Respecto de los liderazgos, ¿qué tanto pueden asentarse en medio de una desconfianza más bien general?
—Los liderazgos, cuando son tales, tienen la capacidad de superar las restricciones del contexto. Me parece que esto no tiene que ver tanto con el fenómeno de la desconfianza hacia figuras políticas como con la ausencia temporal de liderazgos con esa capacidad —individual y colectiva— de aglutinar sectores políticos, proyectos y conducción política y social. Además, en particular en el amplio espacio del progresismo, no hay suficiente claridad y coherencia programática que ordene propuestas de política pública para dar satisfacción a las necesidades de la ciudadanía.
La situación actual, ¿invita a una mayor polarización?
—Hoy el centro político partidario está muy debilitado pues el Partido Demócrata Cristiano no tiene el peso que tuvo y los nuevos partidos no llenan ese espacio. Yo discutiría el argumento de la polarización: si bien no hay una coalición fuerte de centro, se observan manifestaciones individuales y colectivas de políticos que optan por posiciones más centristas a través del amplio espectro político nacional.

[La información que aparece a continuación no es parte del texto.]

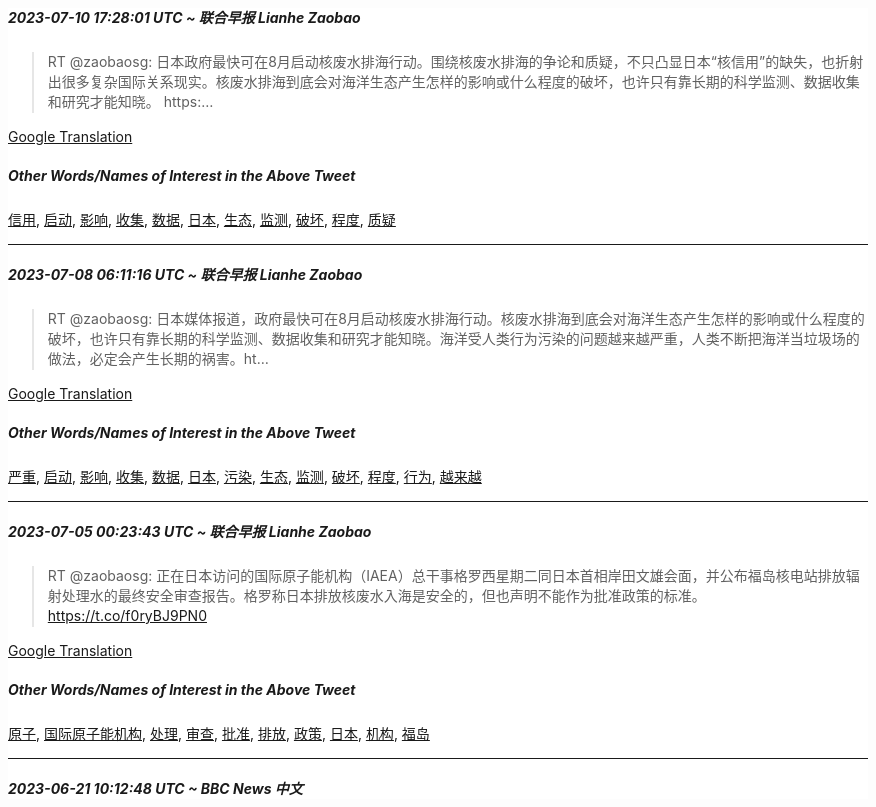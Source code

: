 ##### 2023-07-10 17:28:01 UTC ~ 联合早报 Lianhe Zaobao
> RT @zaobaosg: 日本政府最快可在8月启动核废水排海行动。围绕核废水排海的争论和质疑，不只凸显日本“核信用”的缺失，也折射出很多复杂国际关系现实。核废水排海到底会对海洋生态产生怎样的影响或什么程度的破坏，也许只有靠长期的科学监测、数据收集和研究才能知晓。 https:…

[Google Translation](https://translate.google.com/?hi=en&tab=TT&sl=zh-CN&tl=en&op=translate&text=RT+%40zaobaosg%3A+%E6%97%A5%E6%9C%AC%E6%94%BF%E5%BA%9C%E6%9C%80%E5%BF%AB%E5%8F%AF%E5%9C%A88%E6%9C%88%E5%90%AF%E5%8A%A8%E6%A0%B8%E5%BA%9F%E6%B0%B4%E6%8E%92%E6%B5%B7%E8%A1%8C%E5%8A%A8%E3%80%82%E5%9B%B4%E7%BB%95%E6%A0%B8%E5%BA%9F%E6%B0%B4%E6%8E%92%E6%B5%B7%E7%9A%84%E4%BA%89%E8%AE%BA%E5%92%8C%E8%B4%A8%E7%96%91%EF%BC%8C%E4%B8%8D%E5%8F%AA%E5%87%B8%E6%98%BE%E6%97%A5%E6%9C%AC%E2%80%9C%E6%A0%B8%E4%BF%A1%E7%94%A8%E2%80%9D%E7%9A%84%E7%BC%BA%E5%A4%B1%EF%BC%8C%E4%B9%9F%E6%8A%98%E5%B0%84%E5%87%BA%E5%BE%88%E5%A4%9A%E5%A4%8D%E6%9D%82%E5%9B%BD%E9%99%85%E5%85%B3%E7%B3%BB%E7%8E%B0%E5%AE%9E%E3%80%82%E6%A0%B8%E5%BA%9F%E6%B0%B4%E6%8E%92%E6%B5%B7%E5%88%B0%E5%BA%95%E4%BC%9A%E5%AF%B9%E6%B5%B7%E6%B4%8B%E7%94%9F%E6%80%81%E4%BA%A7%E7%94%9F%E6%80%8E%E6%A0%B7%E7%9A%84%E5%BD%B1%E5%93%8D%E6%88%96%E4%BB%80%E4%B9%88%E7%A8%8B%E5%BA%A6%E7%9A%84%E7%A0%B4%E5%9D%8F%EF%BC%8C%E4%B9%9F%E8%AE%B8%E5%8F%AA%E6%9C%89%E9%9D%A0%E9%95%BF%E6%9C%9F%E7%9A%84%E7%A7%91%E5%AD%A6%E7%9B%91%E6%B5%8B%E3%80%81%E6%95%B0%E6%8D%AE%E6%94%B6%E9%9B%86%E5%92%8C%E7%A0%94%E7%A9%B6%E6%89%8D%E8%83%BD%E7%9F%A5%E6%99%93%E3%80%82+https%3A%E2%80%A6)
##### Other Words/Names of Interest in the Above Tweet
[信用](信用.md), [启动](启动.md), [影响](影响.md), [收集](收集.md), [数据](数据.md), [日本](日本.md), [生态](生态.md), [监测](监测.md), [破坏](破坏.md), [程度](程度.md), [质疑](质疑.md)
___
##### 2023-07-08 06:11:16 UTC ~ 联合早报 Lianhe Zaobao
> RT @zaobaosg: 日本媒体报道，政府最快可在8月启动核废水排海行动。核废水排海到底会对海洋生态产生怎样的影响或什么程度的破坏，也许只有靠长期的科学监测、数据收集和研究才能知晓。海洋受人类行为污染的问题越来越严重，人类不断把海洋当垃圾场的做法，必定会产生长期的祸害。ht…

[Google Translation](https://translate.google.com/?hi=en&tab=TT&sl=zh-CN&tl=en&op=translate&text=RT+%40zaobaosg%3A+%E6%97%A5%E6%9C%AC%E5%AA%92%E4%BD%93%E6%8A%A5%E9%81%93%EF%BC%8C%E6%94%BF%E5%BA%9C%E6%9C%80%E5%BF%AB%E5%8F%AF%E5%9C%A88%E6%9C%88%E5%90%AF%E5%8A%A8%E6%A0%B8%E5%BA%9F%E6%B0%B4%E6%8E%92%E6%B5%B7%E8%A1%8C%E5%8A%A8%E3%80%82%E6%A0%B8%E5%BA%9F%E6%B0%B4%E6%8E%92%E6%B5%B7%E5%88%B0%E5%BA%95%E4%BC%9A%E5%AF%B9%E6%B5%B7%E6%B4%8B%E7%94%9F%E6%80%81%E4%BA%A7%E7%94%9F%E6%80%8E%E6%A0%B7%E7%9A%84%E5%BD%B1%E5%93%8D%E6%88%96%E4%BB%80%E4%B9%88%E7%A8%8B%E5%BA%A6%E7%9A%84%E7%A0%B4%E5%9D%8F%EF%BC%8C%E4%B9%9F%E8%AE%B8%E5%8F%AA%E6%9C%89%E9%9D%A0%E9%95%BF%E6%9C%9F%E7%9A%84%E7%A7%91%E5%AD%A6%E7%9B%91%E6%B5%8B%E3%80%81%E6%95%B0%E6%8D%AE%E6%94%B6%E9%9B%86%E5%92%8C%E7%A0%94%E7%A9%B6%E6%89%8D%E8%83%BD%E7%9F%A5%E6%99%93%E3%80%82%E6%B5%B7%E6%B4%8B%E5%8F%97%E4%BA%BA%E7%B1%BB%E8%A1%8C%E4%B8%BA%E6%B1%A1%E6%9F%93%E7%9A%84%E9%97%AE%E9%A2%98%E8%B6%8A%E6%9D%A5%E8%B6%8A%E4%B8%A5%E9%87%8D%EF%BC%8C%E4%BA%BA%E7%B1%BB%E4%B8%8D%E6%96%AD%E6%8A%8A%E6%B5%B7%E6%B4%8B%E5%BD%93%E5%9E%83%E5%9C%BE%E5%9C%BA%E7%9A%84%E5%81%9A%E6%B3%95%EF%BC%8C%E5%BF%85%E5%AE%9A%E4%BC%9A%E4%BA%A7%E7%94%9F%E9%95%BF%E6%9C%9F%E7%9A%84%E7%A5%B8%E5%AE%B3%E3%80%82ht%E2%80%A6)
##### Other Words/Names of Interest in the Above Tweet
[严重](严重.md), [启动](启动.md), [影响](影响.md), [收集](收集.md), [数据](数据.md), [日本](日本.md), [污染](污染.md), [生态](生态.md), [监测](监测.md), [破坏](破坏.md), [程度](程度.md), [行为](行为.md), [越来越](越来越.md)
___
##### 2023-07-05 00:23:43 UTC ~ 联合早报 Lianhe Zaobao
> RT @zaobaosg: 正在日本访问的国际原子能机构（IAEA）总干事格罗西星期二同日本首相岸田文雄会面，并公布福岛核电站排放辐射处理水的最终安全审查报告。格罗称日本排放核废水入海是安全的，但也声明不能作为批准政策的标准。 https://t.co/f0ryBJ9PN0

[Google Translation](https://translate.google.com/?hi=en&tab=TT&sl=zh-CN&tl=en&op=translate&text=RT+%40zaobaosg%3A+%E6%AD%A3%E5%9C%A8%E6%97%A5%E6%9C%AC%E8%AE%BF%E9%97%AE%E7%9A%84%E5%9B%BD%E9%99%85%E5%8E%9F%E5%AD%90%E8%83%BD%E6%9C%BA%E6%9E%84%EF%BC%88IAEA%EF%BC%89%E6%80%BB%E5%B9%B2%E4%BA%8B%E6%A0%BC%E7%BD%97%E8%A5%BF%E6%98%9F%E6%9C%9F%E4%BA%8C%E5%90%8C%E6%97%A5%E6%9C%AC%E9%A6%96%E7%9B%B8%E5%B2%B8%E7%94%B0%E6%96%87%E9%9B%84%E4%BC%9A%E9%9D%A2%EF%BC%8C%E5%B9%B6%E5%85%AC%E5%B8%83%E7%A6%8F%E5%B2%9B%E6%A0%B8%E7%94%B5%E7%AB%99%E6%8E%92%E6%94%BE%E8%BE%90%E5%B0%84%E5%A4%84%E7%90%86%E6%B0%B4%E7%9A%84%E6%9C%80%E7%BB%88%E5%AE%89%E5%85%A8%E5%AE%A1%E6%9F%A5%E6%8A%A5%E5%91%8A%E3%80%82%E6%A0%BC%E7%BD%97%E7%A7%B0%E6%97%A5%E6%9C%AC%E6%8E%92%E6%94%BE%E6%A0%B8%E5%BA%9F%E6%B0%B4%E5%85%A5%E6%B5%B7%E6%98%AF%E5%AE%89%E5%85%A8%E7%9A%84%EF%BC%8C%E4%BD%86%E4%B9%9F%E5%A3%B0%E6%98%8E%E4%B8%8D%E8%83%BD%E4%BD%9C%E4%B8%BA%E6%89%B9%E5%87%86%E6%94%BF%E7%AD%96%E7%9A%84%E6%A0%87%E5%87%86%E3%80%82+https%3A%2F%2Ft.co%2Ff0ryBJ9PN0)
##### Other Words/Names of Interest in the Above Tweet
[原子](原子.md), [国际原子能机构](国际原子能机构.md), [处理](处理.md), [审查](审查.md), [批准](批准.md), [排放](排放.md), [政策](政策.md), [日本](日本.md), [机构](机构.md), [福岛](福岛.md)
___
##### 2023-06-21 10:12:48 UTC ~ BBC News 中文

Desde hace mucho se habla de las emociones –la rabia, el miedo, la indignación, la ansiedad– como estados capaces de modelar conductas y movilizar electores. ¿Qué rol les asigna?
—Las emociones forman parte del discurso político. Son una buena herramienta para reducir la política al mundo de los enemigos y son fundamentales para que las personas se identifiquen políticamente, no solo en términos de pensar racionalmente lo que es mejor para ellos, sino también porque son parte de la identidad política y cultural de las sociedades. Diferente es que los actores políticos las usen como movilizadores políticos y sociales, alejándose del espacio de discusión de los temas públicos en que la deliberación racional debe primar. Vemos en otras latitudes cómo algunos políticos, especialmente de extrema derecha o de gobiernos autoritarios, utilizan las emociones como patrones discursivos para apelar a su audiencia y movilizar a sus partidarios. La política debe ser un espacio de discusión y debate racional en que los principios que se defienden deben guiar la discusión pública, pero sin convertirlos en el motor irracional de las decisiones políticas.
¿No es problemático que las emociones sean irrefutables, que yo no pueda cuestionar ni contradecir algo que mi contraparte siente porque le ocurre, sencillamente?
—Las emociones están influidas por la percepción que las personas tienen de sus circunstancias, y esta percepción puede ser modificada apelando al criterio de realidad. Por ello, una prensa de investigación independiente es clave para la salud de las democracias. En este punto, los medios de comunicación son fundamentales para no convertirse en cajas amplificadoras de sentimientos intensos que se alejan de la información juiciosa y plural que debe entregarse. Es una responsabilidad ética. De la misma forma, en política estas emociones pueden y deben ser modificadas en la deliberación pública por medio de líderes y partidos que puedan conducirlas apropiadamente. Por eso es fundamental contar con dirigentes y partidos profesionales que orienten una sana discusión democrática.